If childcare was Blair’s ‘new frontier’ of the welfare state, could social care be Brown’s vision of a new welfare state? The introduction of individual budgets for social care announced on Monday is an attempt to both renew the vision and reaffirm commitment to reform in public services.

Health Secretary Alan Johnson called the expansion of individual budgets in social care ‘potentially one of the most radical public service reforms for a generation’. Individual budgets allow a mix of cash with services – and social care with other services – widening the choice and control currently offered through direct payments (cash payments made to individuals who have been assessed as needing services, in lieu of social service provisions).

The policy has potential, but there risks attached. There are two major questions that need to be answered. What services should individual budgets be spent on? And who should get them?

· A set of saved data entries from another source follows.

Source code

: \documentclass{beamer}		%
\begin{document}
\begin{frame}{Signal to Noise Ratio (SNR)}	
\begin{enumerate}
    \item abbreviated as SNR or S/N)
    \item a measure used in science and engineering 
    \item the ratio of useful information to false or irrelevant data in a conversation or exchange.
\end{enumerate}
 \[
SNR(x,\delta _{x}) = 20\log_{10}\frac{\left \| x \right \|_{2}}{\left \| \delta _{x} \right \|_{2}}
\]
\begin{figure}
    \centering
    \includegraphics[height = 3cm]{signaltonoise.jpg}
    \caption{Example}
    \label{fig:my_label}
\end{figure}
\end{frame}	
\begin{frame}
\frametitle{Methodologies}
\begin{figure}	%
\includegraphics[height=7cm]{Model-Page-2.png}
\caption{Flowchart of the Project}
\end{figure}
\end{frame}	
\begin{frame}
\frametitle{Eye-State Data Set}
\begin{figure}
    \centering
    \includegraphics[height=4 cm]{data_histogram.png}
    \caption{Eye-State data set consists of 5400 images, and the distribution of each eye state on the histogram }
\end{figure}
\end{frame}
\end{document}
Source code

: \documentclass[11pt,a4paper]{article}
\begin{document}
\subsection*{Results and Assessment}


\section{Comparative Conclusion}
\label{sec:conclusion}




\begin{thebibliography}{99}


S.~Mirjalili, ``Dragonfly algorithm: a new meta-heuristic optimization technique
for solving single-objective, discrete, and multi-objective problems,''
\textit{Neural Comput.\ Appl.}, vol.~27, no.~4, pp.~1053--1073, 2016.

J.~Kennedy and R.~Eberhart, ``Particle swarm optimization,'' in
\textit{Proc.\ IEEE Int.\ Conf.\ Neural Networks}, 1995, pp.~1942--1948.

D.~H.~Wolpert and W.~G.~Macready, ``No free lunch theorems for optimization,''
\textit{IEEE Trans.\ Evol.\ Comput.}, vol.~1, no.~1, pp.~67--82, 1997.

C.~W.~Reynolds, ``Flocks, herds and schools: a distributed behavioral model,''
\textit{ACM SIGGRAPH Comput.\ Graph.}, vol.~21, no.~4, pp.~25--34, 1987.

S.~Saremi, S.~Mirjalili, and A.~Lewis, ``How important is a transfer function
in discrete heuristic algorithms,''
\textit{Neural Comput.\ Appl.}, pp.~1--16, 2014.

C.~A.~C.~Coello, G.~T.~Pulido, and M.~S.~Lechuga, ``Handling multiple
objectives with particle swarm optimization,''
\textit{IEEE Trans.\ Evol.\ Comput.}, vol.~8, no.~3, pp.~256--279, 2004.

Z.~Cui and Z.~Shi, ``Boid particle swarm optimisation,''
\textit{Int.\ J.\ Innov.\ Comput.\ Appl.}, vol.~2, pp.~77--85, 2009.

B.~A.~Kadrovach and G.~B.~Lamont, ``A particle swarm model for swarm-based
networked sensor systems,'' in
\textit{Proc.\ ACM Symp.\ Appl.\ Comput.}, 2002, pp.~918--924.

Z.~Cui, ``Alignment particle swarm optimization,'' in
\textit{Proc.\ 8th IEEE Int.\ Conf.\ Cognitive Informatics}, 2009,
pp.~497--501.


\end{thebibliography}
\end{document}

To answer the first question, a lot rests on local authorities being ‘joined up’. The whole point of individual budgets is that they allow people to define for themselves what they need to live independently. In order to live independently people may need housing, employment advice, education or primary health care, as much as social care itself. This is why the single health and wellbeing service put forward in the concordat is the right ambition. Individual budgets are a big step in that direction, because the ‘demand’ for services comes from one person, who rarely has a different ‘health’ or ‘social’ part to their needs.

Going further also means we have to break boundaries in the ‘supply’ of health, care and other services. That means a better linking-up of local budgets and accountability, as well as joining up assessments of needs and service performance.

Much also depends on practitioners being clued up. Adult social care workers in all sectors will need to be supported to play a different role from providing care, to becoming of ‘brokers’ and ‘advocates’ to help users choose their own care. Professional anxiety about the risks of reform is understandable, and it needs to be managed through development and support for the workforce. Carers too are absolutely crucial to making user choice and empowerment a reality. The strategy of support for carers, currently under review, should therefore be integral to this strategy for users.

The quality of services bought with individual budgets remains important. Choice can certainly drive quality, but a range of high quality services is required for meaningful choices. And user choice can only drive improvement where there is good user-led information, advice and scrutiny on service quality.

The second major question is about who gets individual budgets. Extending individual budgets to those who ‘lack capacity’ is an important stride in widening the pool of beneficiaries. But it is the funding model for social care that remains the major obstacle to extending choice and independent living to older and disabled people. Most people won’t qualify for individual budgets not because of the degree of their capacity to make choices, but because if they have assets of £22,000 and over they won’t qualify for state support at all.

‘Investment and reform’ has been New Labour’s public service mantra. Brown appears to have taken on social care as the area for some of the most innovative reform. But social care is the public service yet to see the necessary investment. The radical potential of individual budgets will depend upon whether the forthcoming green paper includes some radical reforms to the funding of social care.

Brown’s vision of the user at the centre of public services needs to be matched by a fresh vision of the state. To be truly transformative, user choice will require state support, and bigger public budget for individual budgets.